Can attention_mask hold float values in [0,1] in T5? How these masks act in Attention blocks?

Hello Everybody,

I was wondering whether attention_mask input for T5 could be used as a float in [0,1] instead of an integer as in the documentation

attention_mask (torch.FloatTensor of shape (batch_size, sequence_length), optional) — Mask to avoid performing attention on padding token indices.
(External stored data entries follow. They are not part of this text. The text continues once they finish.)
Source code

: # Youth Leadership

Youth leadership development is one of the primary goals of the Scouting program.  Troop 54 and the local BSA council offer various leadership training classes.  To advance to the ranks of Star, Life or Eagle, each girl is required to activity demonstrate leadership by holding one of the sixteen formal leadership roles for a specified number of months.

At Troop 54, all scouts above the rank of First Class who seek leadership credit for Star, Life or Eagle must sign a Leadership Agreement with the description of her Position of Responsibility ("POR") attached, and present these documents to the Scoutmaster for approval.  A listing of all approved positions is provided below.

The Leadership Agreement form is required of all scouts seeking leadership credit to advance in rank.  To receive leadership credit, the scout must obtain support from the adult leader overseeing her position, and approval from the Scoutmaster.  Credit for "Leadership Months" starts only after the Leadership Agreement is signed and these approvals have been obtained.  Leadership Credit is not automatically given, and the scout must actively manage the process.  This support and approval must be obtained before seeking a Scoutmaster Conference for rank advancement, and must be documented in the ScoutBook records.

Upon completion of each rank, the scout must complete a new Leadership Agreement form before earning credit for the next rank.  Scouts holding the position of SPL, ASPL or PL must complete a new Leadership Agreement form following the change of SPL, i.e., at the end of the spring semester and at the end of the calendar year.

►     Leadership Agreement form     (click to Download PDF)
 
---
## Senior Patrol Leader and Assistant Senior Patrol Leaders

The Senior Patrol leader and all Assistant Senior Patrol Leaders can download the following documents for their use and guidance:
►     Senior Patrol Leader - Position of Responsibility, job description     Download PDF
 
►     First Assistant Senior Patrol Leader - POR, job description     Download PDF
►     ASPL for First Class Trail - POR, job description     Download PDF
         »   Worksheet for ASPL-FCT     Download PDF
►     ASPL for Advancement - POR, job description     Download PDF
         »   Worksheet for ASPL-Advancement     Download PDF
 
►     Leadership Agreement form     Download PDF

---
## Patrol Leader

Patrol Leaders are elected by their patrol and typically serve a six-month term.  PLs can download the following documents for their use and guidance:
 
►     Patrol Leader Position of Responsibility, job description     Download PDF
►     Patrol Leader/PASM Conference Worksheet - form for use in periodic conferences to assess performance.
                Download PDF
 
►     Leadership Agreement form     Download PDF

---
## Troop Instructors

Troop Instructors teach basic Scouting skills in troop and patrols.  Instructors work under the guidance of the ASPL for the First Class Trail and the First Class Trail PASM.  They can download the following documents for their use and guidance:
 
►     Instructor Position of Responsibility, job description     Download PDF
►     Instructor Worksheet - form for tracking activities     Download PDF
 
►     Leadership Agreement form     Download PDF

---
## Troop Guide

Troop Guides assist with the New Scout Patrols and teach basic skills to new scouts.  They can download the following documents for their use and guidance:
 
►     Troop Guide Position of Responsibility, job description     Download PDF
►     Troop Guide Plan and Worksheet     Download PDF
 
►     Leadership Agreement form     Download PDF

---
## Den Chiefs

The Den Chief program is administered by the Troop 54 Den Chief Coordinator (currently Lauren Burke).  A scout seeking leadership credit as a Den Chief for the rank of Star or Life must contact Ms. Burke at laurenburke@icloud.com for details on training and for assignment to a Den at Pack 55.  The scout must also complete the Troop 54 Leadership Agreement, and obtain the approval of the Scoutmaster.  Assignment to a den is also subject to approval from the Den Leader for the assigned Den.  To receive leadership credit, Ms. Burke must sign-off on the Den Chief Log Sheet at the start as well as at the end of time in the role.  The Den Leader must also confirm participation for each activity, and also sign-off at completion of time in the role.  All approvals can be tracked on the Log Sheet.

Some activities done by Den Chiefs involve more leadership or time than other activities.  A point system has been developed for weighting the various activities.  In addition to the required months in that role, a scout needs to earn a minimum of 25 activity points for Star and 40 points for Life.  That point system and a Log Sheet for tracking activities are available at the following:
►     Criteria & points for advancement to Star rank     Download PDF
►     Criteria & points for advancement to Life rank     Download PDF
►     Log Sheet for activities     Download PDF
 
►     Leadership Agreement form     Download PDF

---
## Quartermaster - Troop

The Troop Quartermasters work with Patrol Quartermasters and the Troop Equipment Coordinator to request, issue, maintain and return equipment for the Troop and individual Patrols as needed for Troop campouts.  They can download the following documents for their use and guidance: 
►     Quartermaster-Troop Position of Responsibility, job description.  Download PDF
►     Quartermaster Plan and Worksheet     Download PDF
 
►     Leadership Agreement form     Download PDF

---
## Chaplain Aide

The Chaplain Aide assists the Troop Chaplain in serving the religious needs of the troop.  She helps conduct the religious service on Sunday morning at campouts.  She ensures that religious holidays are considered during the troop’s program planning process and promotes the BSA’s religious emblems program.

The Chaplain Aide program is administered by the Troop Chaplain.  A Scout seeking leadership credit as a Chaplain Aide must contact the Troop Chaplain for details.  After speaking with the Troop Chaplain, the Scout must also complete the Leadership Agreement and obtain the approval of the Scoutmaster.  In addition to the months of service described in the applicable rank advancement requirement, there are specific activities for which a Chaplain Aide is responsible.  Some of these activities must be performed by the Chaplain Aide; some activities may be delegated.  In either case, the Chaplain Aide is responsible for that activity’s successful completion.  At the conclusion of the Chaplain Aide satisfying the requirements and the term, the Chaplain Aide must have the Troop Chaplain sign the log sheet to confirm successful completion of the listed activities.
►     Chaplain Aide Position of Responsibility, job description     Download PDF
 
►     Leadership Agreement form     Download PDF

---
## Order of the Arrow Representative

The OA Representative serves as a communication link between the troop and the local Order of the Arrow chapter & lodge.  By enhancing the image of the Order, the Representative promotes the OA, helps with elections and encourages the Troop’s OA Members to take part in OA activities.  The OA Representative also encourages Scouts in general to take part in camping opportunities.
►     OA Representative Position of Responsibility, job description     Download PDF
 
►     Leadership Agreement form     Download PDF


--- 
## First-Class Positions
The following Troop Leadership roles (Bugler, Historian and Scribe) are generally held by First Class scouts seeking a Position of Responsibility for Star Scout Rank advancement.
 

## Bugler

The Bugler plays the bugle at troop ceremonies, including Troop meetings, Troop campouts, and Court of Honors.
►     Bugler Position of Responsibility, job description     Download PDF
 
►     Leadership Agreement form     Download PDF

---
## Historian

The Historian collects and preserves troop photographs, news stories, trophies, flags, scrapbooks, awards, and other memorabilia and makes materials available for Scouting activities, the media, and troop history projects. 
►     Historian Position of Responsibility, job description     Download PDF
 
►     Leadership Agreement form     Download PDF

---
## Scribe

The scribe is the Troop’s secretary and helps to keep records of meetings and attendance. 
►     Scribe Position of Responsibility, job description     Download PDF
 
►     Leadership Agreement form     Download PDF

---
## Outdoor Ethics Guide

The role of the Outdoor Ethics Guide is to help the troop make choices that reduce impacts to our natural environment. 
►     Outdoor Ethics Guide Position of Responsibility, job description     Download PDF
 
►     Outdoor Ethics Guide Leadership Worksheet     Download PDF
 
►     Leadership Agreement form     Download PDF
Mask values selected in [0, 1]:
1 for tokens that are not masked,
0 for tokens that are masked. 

Would you think passing something like (I write tokens for clarity, but they would be tokens_ids)

tokens               = ['hello','how','are','you','pad','pad']
attention_mask       = [0.5,    0.9,  0.2, 1,     0,      0] 

to attribute a particular emphasis on several tokens respect to the others (still keeping components 0 for Pad tokens) ?
Clearly the model requires a finetuning, but I wonder if this different usage of attention_mask could harm it in some way…

As far as I see from transformers/modeling_t5.py at main · huggingface/transformers · GitHub
It is not really clear to me how the attention_masks act in the attention blocks (see here for instance transformers/modeling_t5.py at 8f46ac98498dd47701971064617e00d7e723a98e · huggingface/transformers · GitHub).
I was expecting some kind of “hard” attention, but as far as I see it’s a “soft” implementation shifting the position_bias. How this translates into the removal of ‘pad’ token contribution from the attention (is a shift of “1” as in the original attention_mask, enough to ensure a reasonable suppression of pads) ?

Any answer is very welcomed! Thank you!

1 Like